DATA FOR REVIEW Block Start

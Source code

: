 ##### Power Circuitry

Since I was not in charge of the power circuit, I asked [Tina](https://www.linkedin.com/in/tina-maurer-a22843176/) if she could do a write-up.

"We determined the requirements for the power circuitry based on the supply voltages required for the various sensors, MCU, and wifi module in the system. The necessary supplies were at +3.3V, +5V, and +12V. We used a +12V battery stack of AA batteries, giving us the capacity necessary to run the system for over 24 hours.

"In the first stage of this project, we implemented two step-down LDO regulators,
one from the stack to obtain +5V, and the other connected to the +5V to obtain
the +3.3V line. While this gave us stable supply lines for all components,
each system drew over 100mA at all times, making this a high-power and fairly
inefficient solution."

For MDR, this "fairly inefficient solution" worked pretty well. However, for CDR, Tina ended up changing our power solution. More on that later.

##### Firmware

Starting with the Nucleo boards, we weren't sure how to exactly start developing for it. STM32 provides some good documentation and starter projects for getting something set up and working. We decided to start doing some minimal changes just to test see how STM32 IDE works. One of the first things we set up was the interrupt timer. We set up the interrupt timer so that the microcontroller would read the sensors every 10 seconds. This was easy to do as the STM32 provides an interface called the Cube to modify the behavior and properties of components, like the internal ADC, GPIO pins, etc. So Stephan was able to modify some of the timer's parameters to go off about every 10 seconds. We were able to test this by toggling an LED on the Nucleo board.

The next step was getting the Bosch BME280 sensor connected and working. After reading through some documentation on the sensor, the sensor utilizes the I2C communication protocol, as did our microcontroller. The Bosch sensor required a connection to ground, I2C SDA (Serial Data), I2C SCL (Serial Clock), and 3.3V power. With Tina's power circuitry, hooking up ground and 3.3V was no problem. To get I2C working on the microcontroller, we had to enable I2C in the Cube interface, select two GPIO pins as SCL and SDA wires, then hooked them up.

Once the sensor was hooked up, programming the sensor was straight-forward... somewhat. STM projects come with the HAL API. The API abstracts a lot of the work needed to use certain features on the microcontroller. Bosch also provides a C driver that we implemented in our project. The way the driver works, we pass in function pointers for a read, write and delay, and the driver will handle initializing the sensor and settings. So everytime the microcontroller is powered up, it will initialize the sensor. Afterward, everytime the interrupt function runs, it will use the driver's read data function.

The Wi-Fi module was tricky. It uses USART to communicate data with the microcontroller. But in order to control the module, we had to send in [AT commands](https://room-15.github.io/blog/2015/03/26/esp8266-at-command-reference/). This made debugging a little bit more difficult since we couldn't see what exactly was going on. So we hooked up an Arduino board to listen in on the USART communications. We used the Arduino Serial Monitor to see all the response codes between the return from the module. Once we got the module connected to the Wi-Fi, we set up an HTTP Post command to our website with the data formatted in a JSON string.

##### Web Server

DATA FOR REVIEW Block End
DATA FOR REVIEW Block Start

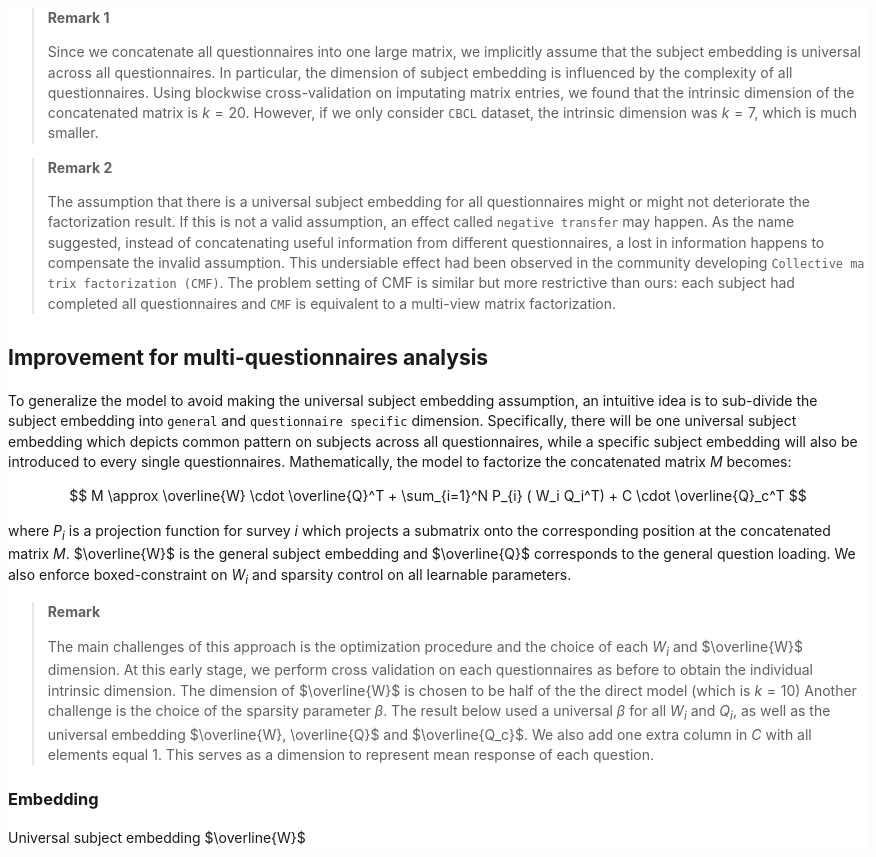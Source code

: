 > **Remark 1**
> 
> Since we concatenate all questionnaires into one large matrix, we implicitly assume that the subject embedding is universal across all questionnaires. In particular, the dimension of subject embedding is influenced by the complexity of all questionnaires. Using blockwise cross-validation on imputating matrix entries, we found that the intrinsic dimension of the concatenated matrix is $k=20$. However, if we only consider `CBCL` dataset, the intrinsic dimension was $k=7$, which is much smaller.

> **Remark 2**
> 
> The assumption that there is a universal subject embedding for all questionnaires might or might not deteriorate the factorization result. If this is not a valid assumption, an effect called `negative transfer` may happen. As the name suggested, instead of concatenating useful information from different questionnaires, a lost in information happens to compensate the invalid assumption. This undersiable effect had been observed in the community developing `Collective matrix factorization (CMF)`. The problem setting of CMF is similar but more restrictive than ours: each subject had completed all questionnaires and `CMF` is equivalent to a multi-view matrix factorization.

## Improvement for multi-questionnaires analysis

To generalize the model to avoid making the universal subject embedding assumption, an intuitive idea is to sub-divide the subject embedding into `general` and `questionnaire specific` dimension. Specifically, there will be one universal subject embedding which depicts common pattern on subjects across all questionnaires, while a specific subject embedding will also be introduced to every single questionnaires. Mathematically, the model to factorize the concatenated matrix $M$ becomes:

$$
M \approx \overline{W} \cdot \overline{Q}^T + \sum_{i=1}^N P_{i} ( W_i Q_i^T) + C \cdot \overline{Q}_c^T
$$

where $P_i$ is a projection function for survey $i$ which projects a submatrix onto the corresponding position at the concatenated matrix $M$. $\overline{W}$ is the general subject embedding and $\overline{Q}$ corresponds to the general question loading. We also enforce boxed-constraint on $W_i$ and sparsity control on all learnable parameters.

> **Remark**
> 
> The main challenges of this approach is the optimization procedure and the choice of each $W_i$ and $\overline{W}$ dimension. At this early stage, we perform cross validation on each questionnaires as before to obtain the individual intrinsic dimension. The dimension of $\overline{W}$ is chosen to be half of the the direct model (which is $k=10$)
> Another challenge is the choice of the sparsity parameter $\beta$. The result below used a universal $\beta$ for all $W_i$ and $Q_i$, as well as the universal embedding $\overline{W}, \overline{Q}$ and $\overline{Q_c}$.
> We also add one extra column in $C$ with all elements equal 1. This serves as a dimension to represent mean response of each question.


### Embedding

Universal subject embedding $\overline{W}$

DATA FOR REVIEW Block End

§ WHAT IS REQUIRED: Your answer should consist only of the lines above between the line holding "one from the" and the line holding "##### Firmware", inclusive, each transcribed exactly.

§ SOLUTION FOR THIS EXERCISE:
one from the stack to obtain +5V, and the other connected to the +5V to obtain
the +3.3V line. While this gave us stable supply lines for all components,
each system drew over 100mA at all times, making this a high-power and fairly
inefficient solution."

For MDR, this "fairly inefficient solution" worked pretty well. However, for CDR, Tina ended up changing our power solution. More on that later.

##### Firmware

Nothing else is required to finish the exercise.